Copy the data precisely, character for character, and leave out every picture.

[Plain-text document sources]
######
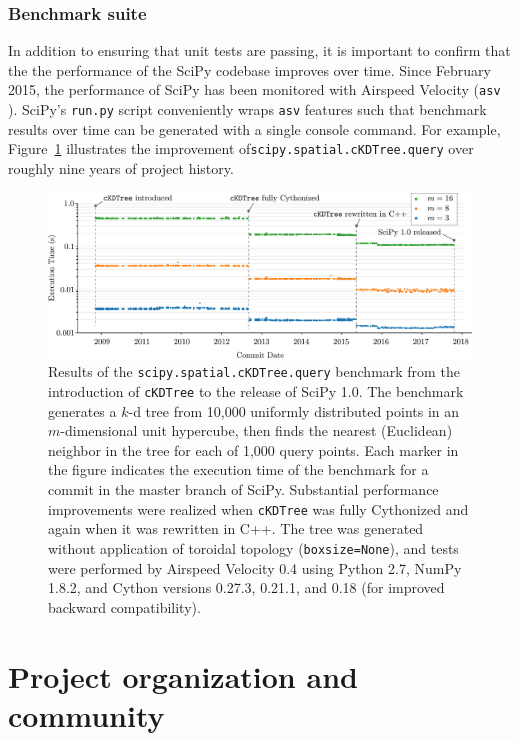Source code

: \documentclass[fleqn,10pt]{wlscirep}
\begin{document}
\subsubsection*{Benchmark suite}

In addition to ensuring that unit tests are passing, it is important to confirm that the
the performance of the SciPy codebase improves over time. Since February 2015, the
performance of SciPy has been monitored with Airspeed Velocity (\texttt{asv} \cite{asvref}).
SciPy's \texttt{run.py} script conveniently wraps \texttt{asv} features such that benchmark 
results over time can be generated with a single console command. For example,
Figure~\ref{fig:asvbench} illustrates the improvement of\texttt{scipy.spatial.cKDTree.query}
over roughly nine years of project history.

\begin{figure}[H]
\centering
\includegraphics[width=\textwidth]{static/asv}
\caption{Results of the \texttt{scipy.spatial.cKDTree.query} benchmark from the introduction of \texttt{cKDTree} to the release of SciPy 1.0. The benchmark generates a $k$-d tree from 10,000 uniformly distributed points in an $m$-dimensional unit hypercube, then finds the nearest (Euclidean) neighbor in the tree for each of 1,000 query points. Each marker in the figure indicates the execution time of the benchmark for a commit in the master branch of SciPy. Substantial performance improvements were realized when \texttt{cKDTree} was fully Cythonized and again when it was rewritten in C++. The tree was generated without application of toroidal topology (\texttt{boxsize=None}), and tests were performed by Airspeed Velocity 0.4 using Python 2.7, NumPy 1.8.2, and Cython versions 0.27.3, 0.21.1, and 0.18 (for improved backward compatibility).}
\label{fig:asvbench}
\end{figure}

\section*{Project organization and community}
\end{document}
######
WRITTEN ANSWER:
Source code

: \documentclass[fleqn,10pt]{wlscirep}
\begin{document}
\subsubsection*{Benchmark suite}

In addition to ensuring that unit tests are passing, it is important to confirm that the
the performance of the SciPy codebase improves over time. Since February 2015, the
performance of SciPy has been monitored with Airspeed Velocity (\texttt{asv} \cite{asvref}).
SciPy's \texttt{run.py} script conveniently wraps \texttt{asv} features such that benchmark 
results over time can be generated with a single console command. For example,
Figure~\ref{fig:asvbench} illustrates the improvement of\texttt{scipy.spatial.cKDTree.query}
over roughly nine years of project history.

\begin{figure}[H]
\centering
\includegraphics[width=\textwidth]{static/asv}
\caption{Results of the \texttt{scipy.spatial.cKDTree.query} benchmark from the introduction of \texttt{cKDTree} to the release of SciPy 1.0. The benchmark generates a $k$-d tree from 10,000 uniformly distributed points in an $m$-dimensional unit hypercube, then finds the nearest (Euclidean) neighbor in the tree for each of 1,000 query points. Each marker in the figure indicates the execution time of the benchmark for a commit in the master branch of SciPy. Substantial performance improvements were realized when \texttt{cKDTree} was fully Cythonized and again when it was rewritten in C++. The tree was generated without application of toroidal topology (\texttt{boxsize=None}), and tests were performed by Airspeed Velocity 0.4 using Python 2.7, NumPy 1.8.2, and Cython versions 0.27.3, 0.21.1, and 0.18 (for improved backward compatibility).}
\label{fig:asvbench}
\end{figure}

\section*{Project organization and community}
\end{document}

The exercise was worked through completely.